Cheryl offers: October’s HBR article “Why Succession Shouldn’t Be a Horse Race” describes how Xerox’s former CEO Anne Mulcahy successfully identified, developed and eventually passed the CEO baton to Ursula Burns, the first African American woman to lead a Fortune 500 company while also marking the first ever woman-to-woman succession. What was most interesting was how Anne deliberately worked to avoid Jack Welch’s famous departure when two of the three top candidates left with him once they learned Jeff Immelt had gotten the job. She said “I don’t believe in having people face off against each other for the CEO job in a classic horse race.” Kudos to her on two fronts: first for recognizing that losing valuable talent in this day and age is not good business and secondly for seeing collaboration is better for the business than competition when putting the best person in the job. GE lost 3 very talented employees when Jack left. Anne managed to retain her 3 top contenders after Ursula was named CEO, although one has since retired. This article reinforced a message I read in Women and Leadership by Barbara Kellerman and Deborah Rhode. In chapter 9 written by Marie C. Wilson, she notes “We need to fuel each other’s ambition, to give women the encouragement they need, and the courage embedded in that word. With our help, they can and will step forward and say, “I’m here. I can do this, and I want to lead.” This was written in 2007, just about the time Anne and Ursula were starting to write business history. Those who support the laws of natural attraction would say, “Of course!”

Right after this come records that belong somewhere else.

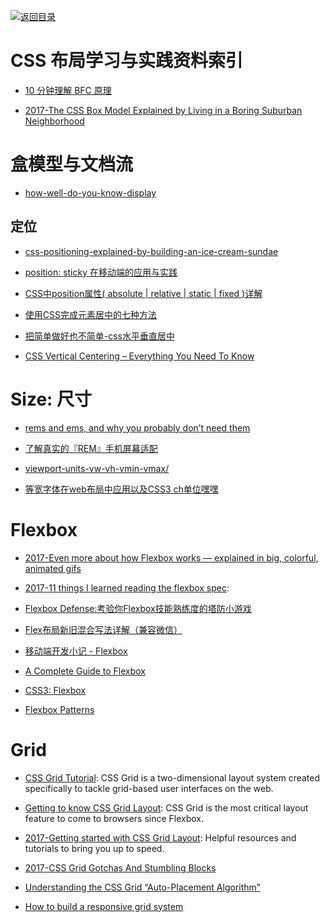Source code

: [![返回目录](https://parg.co/UGo)](https://parg.co/b4z) 
 

# CSS 布局学习与实践资料索引

- [10 分钟理解 BFC 原理](https://parg.co/bOg)

- [2017-The CSS Box Model Explained by Living in a Boring Suburban Neighborhood](https://parg.co/bhN)

# 盒模型与文档流

- [how-well-do-you-know-display](https://www.chenhuijing.com/blog/how-well-do-you-know-display/#a-responsive-numeric-stepper)


## 定位

- [css-positioning-explained-by-building-an-ice-cream-sundae](https://medium.freecodecamp.com/css-positioning-explained-by-building-an-ice-cream-sundae-831cb884bfa9#.1l7m0fcao)

- [position: sticky 在移动端的应用与实践](https://fe.ele.me/position-sticky-zai-yi-dong-duan-de-ying-yong-yu-shi-jian/?utm_source=tuicool&utm_medium=referral)

- [CSS中position属性( absolute | relative | static | fixed )详解](http://blog.csdn.net/chen_zw/article/details/8741365)

- [使用CSS完成元素居中的七种方法 ](http://www.zcfy.cc/article/439)

- [把简单做好也不简单-css水平垂直居中](http://www.tuicool.com/articles/VrQzya)

- [CSS Vertical Centering – Everything You Need To Know](http://webdesignerwall.com/tutorials/css-vertical-centering-everything-need-know)


# Size: 尺寸


- [rems and ems, and why you probably don’t need them](https://parg.co/b4k)

- [了解真实的『REM』手机屏幕适配](https://github.com/hbxeagle/rem/blob/master/README.md)

- [viewport-units-vw-vh-vmin-vmax/](https://web-design-weekly.com/2014/11/18/viewport-units-vw-vh-vmin-vmax/)

- [等宽字体在web布局中应用以及CSS3 ch单位嘿嘿](http://www.zhangxinxu.com/wordpress/2016/07/monospaced-font-css3-ch-unit/?utm_source=tuicool&utm_medium=referral)




# Flexbox

- [2017-Even more about how Flexbox works — explained in big, colorful, animated gifs](https://medium.freecodecamp.com/even-more-about-how-flexbox-works-explained-in-big-colorful-animated-gifs-a5a74812b053#.sxvzh9wcc)

- [2017-11 things I learned reading the flexbox spec](https://parg.co/bJJ): 

- [Flexbox Defense:考验你Flexbox技能熟练度的塔防小游戏](http://www.flexboxdefense.com/)

- [Flex布局新旧混合写法详解（兼容微信）](http://www.ccwebsite.com/flex-layout-old-and-new-compatible/?utm_source=tuicool&utm_medium=referral)

- [移动端开发小记 - Flexbox](http://taobaofed.org/blog/2015/11/11/flexbox-in-mobile-web/?utm_source=tuicool&utm_medium=referral)

- [A Complete Guide to Flexbox](https://css-tricks.com/snippets/css/a-guide-to-flexbox/)

- [CSS3: Flexbox](http://book.mixu.net/css/4-flexbox.html)

- [Flexbox Patterns](http://www.flexboxpatterns.com/feature-list)



# Grid

- [CSS Grid Tutorial](https://tympanus.net/codrops/css_reference/grid/): CSS Grid is a two-dimensional layout system created specifically to tackle grid-based user interfaces on the web.


- [Getting to know CSS Grid Layout](https://cm.engineering/getting-to-know-css-grid-layout-818e43ca71a5): CSS Grid is the most critical layout feature to come to browsers since Flexbox.

- [2017-Getting started with CSS Grid Layout](https://parg.co/bNW): Helpful resources and tutorials to bring you up to speed.

- [2017-CSS Grid Gotchas And Stumbling Blocks](https://parg.co/Umq)

- [Understanding the CSS Grid “Auto-Placement Algorithm”](http://www.tuicool.com/articles/uqAJFvn)

- [How to build a responsive grid system](https://zellwk.com/blog/responsive-grid-system/)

Colvin: In a nonstop infotech revolution, Xerox’s long-term strategy is a really interesting issue. So let me ask you Peter Drucker’s famous question: What business are you in?
Burns: We’re in the business of enabling our clients to focus on their real business while we take care of their document-intensive business processes behind the scenes. I’ll use Fortune as an example. You’re not in the business of printing a magazine. What we see about Fortune is the printed magazine.
Colvin: That’s right — we don’t own any printing presses.
Burns: But without someone who could supply you with that solution, Fortune would be less than it could be. What we do is manage document-intensive business processes for our clients around the world so that they can focus on what they really do.
We do that by applying technology. We do it in a global way, so that if you have locations around the world and you want to communicate with your people in a fairly consistent way, I can do that for you. It will look the same, feel the same, be delivered in the same time and the same format. All the information you want present will be there; anything you want redacted will be gone. You shouldn’t have to worry about that.
Colvin: That leads to the deal you recently closed: your acquisition of Affiliated Computer Services. Wall Street initially didn’t like it. What did you find so compelling?
Burns: It was all about extending our capabilities, expanding our reach. Xerox is a technology company that’s global and has an amazing brand. ACS is a business-process outsourcing company that knows business processes and how to manage them to be significantly more efficient. Business processes are all around documents, containers of information.
Colvin: So a document doesn’t have to be a piece of paper.
Burns: Very often it’s not. At the end phase, many documents end up on paper. But in the beginning they are digital files, photographic images, phone calls, voice data. All of that is key to having a business process work.
Xerox is really good at managing documents, and we’re definitely good at managing through a process. So what’s close to our core that we’re really great at, that we can extend by utilizing the things we have that are differentiators — technology, brand, global reach?
Business process was what we settled on. In ACS we saw a great company that was already diversified. It needed a brand. It needed technology to make this work more efficient, more automated. And it needed global reach. And we have all three.